Re: More precise tag following

Linus Torvalds <torvalds@xxxxxxxxxxxxxxxxxxxx> · Sat, 27 Jan 2007 12:13:08 -0800 (PST)

On Sat, 27 Jan 2007, Jakub Narebski wrote:
> 
> By the way, in git-blame you can also give the cutoff like in git-log;
> the lines which come from outside given revision range either get blamed
> on boundary, or are shown "unblamed".

Well, that's not actually all that useful. It's ok when nothing else 
works, but it would be nicer if it just acted well "by default".

Because You generally don't know a priori where your point of interest 
lies.

This is why "git log -p" (or "git whatchanged" before it) is so nice. A 
streaming format means that you get the stuff you likely care about soon, 
but if you aren't quite sure about where it was, it will come _eventually_ 
as you page down. And you can decide at any point in the middle that "ok, 
the thing I was looking for is obviously ancient", which may end up 
changing your whole outlook on a problem.

Which is why I think "incremental" things are so important.

In Sydney at Linux.conf.au I talked a bit to Paul Mackerras about gitk, 
and gitk is _fairly_ good at doing things incrementally (and apparently it 
is internally better at it than I have realized), but by default it still 
passes "--topo-order" to git-rev-list.

Which turns git-rev-list totally non-incremental, and makes gitk horrible 
to start up with default arguments (ie none) on a huge repository. If it 
takes 1 minute to walk the whole history, then gitk will take a minute 
before it shows the first commit.

Paulus was saying that it should be easily fixable, and that gitk 
*already* internally has a reorder buffer for commits out of topological 
order (for the "--date-order" thing, aka "gitk -d"), so gitk too should be 
able to stream perfectly well.

And once you can stream, who cares how big the history is? The part that 
is old will take a long time, but people won't even see it, because 
they'll be busy looking at the new parts that they saw immediately.

So this is why I tend to think that doing

	time <fundamental git operation>

is actually not all that interesting.
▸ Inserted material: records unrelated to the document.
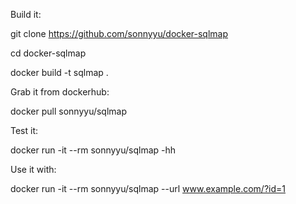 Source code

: Build it:

git clone https://github.com/sonnyyu/docker-sqlmap

cd docker-sqlmap

docker build -t sqlmap .

Grab it from dockerhub:

docker pull sonnyyu/sqlmap

Test it:

docker run -it --rm sonnyyu/sqlmap -hh

Use it with:

docker run -it --rm sonnyyu/sqlmap --url www.example.com/?id=1


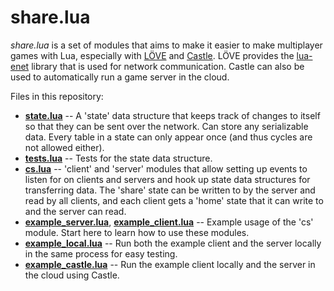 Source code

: # share.lua

*share.lua* is a set of modules that aims to make it easier to make multiplayer games with Lua, especially with [LÖVE](https://love2d.org/) and [Castle](https://playcastle.io/). LÖVE provides the [lua-enet](http://leafo.net/lua-enet/) library that is used for network communication. Castle can also be used to automatically run a game server in the cloud.

Files in this repository:

- [**state.lua**](state.lua) -- A 'state' data structure that keeps track of changes to itself so that they can be sent over the network. Can store any serializable data. Every table in a state can only appear once (and thus cycles are not allowed either).
- [**tests.lua**](tests.lua) -- Tests for the state data structure.
- [**cs.lua**](cs.lua) -- 'client' and 'server' modules that allow setting up events to listen for on clients and servers and hook up state data structures for transferring data. The 'share' state can be written to by the server and read by all clients, and each client gets a 'home' state that it can write to and the server can read.
- [**example_server.lua**](example_server.lua), [**example_client.lua**](example_client.lua) -- Example usage of the 'cs' module. Start here to learn how to use these modules.
- [**example_local.lua**](example_local.lua) -- Run both the example client and the server locally in the same process for easy testing.
- [**example_castle.lua**](example_castle.lua) -- Run the example client locally and the server in the cloud using Castle.
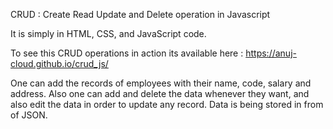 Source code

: CRUD : Create Read Update and Delete operation in Javascript

It is simply in HTML, CSS, and JavaScript code.

To see this CRUD operations in action its available here : 
https://anuj-cloud.github.io/crud_js/

One can add the records of employees with their name, code, salary and address. Also one can add and delete the data whenever they want, and also edit the data in order to update any record. Data is being stored in from of JSON.
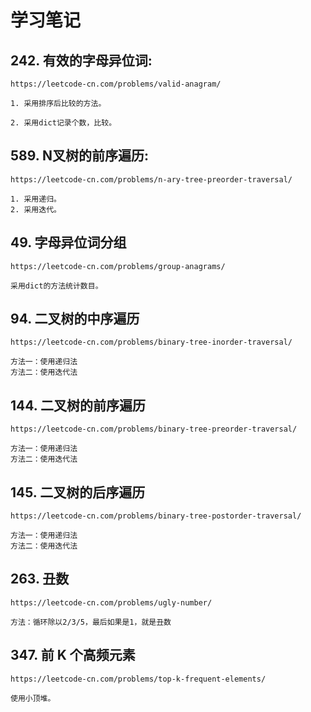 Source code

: # 学习笔记


## 242. 有效的字母异位词:

    https://leetcode-cn.com/problems/valid-anagram/
    
    1. 采用排序后比较的方法。
    
    2. 采用dict记录个数，比较。
    
## 589. N叉树的前序遍历:

    https://leetcode-cn.com/problems/n-ary-tree-preorder-traversal/
    
    1. 采用递归。
    2. 采用迭代。
    
## 49. 字母异位词分组

    https://leetcode-cn.com/problems/group-anagrams/

    采用dict的方法统计数目。
    
## 94. 二叉树的中序遍历

    https://leetcode-cn.com/problems/binary-tree-inorder-traversal/
    
    方法一：使用递归法
    方法二：使用迭代法
    
## 144. 二叉树的前序遍历

    https://leetcode-cn.com/problems/binary-tree-preorder-traversal/
    
    方法一：使用递归法
    方法二：使用迭代法
    
## 145. 二叉树的后序遍历

    https://leetcode-cn.com/problems/binary-tree-postorder-traversal/
    
    方法一：使用递归法
    方法二：使用迭代法
    
## 263. 丑数

    https://leetcode-cn.com/problems/ugly-number/
    
    方法：循环除以2/3/5，最后如果是1，就是丑数
    
## 347. 前 K 个高频元素

    https://leetcode-cn.com/problems/top-k-frequent-elements/
    
    使用小顶堆。
    
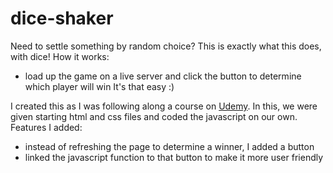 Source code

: # dice-shaker
Need to settle something by random choice? This is exactly what this does, with dice!
How it works:
- load up the game on a live server and click the button to determine which player will win
It's that easy :)

I created this as I was following along a course on [Udemy](https://www.udemy.com/share/101qYwAEMedVdaRHwJ/). In this, we were given starting html and css files and coded the javascript on our own.
Features I added:
- instead of refreshing the page to determine a winner, I added a button
- linked the javascript function to that button to make it more user friendly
It's a *lot* more interesting in 
many cases to do

	time <fundamental git operation> | head

because that gives a much more accurate view of what the user experience 
is like.

To get back to the patch I sent out to "git blame", just to illustrate 
this issue:

	[torvalds@woody linux]$ time git blame --incremental -C block/ll_rw_blk.c > /dev/null
	real    0m8.540s
	user    0m8.109s
	sys     0m0.432s

vs

	[torvalds@woody linux]$ time git blame --incremental -C block/ll_rw_blk.c | head > /dev/null
	real    0m0.238s
	user    0m0.240s
	sys     0m0.004s

and 8.5 seconds is a _loong_ time even for a human, but 0.24 seconds is 
"instant". THAT is the difference between "streaming" and "non-streaming".

For a similar example, and seeing why "topo-order" is problematic, just 
try this:

	[torvalds@woody linux]$ time git rev-list --all | head > /dev/null
	real    0m0.007s
	user    0m0.000s
	sys     0m0.012s

vs

	[torvalds@woody linux]$ time git rev-list --topo-order --all | head > /dev/null
	real    0m1.058s
	user    0m1.028s
	sys     0m0.036s

and note how they both just time the first few lines: one takes basically 
no time at all (it's fast *and* streaming) and the other one takes over a 
second (it gets the whole kernel history and then sorts it - so it can't 
stream. A second is still fast for "whole history", but the lack of 
streaming means that it's two orders of magnitude slower IN PRACTICE).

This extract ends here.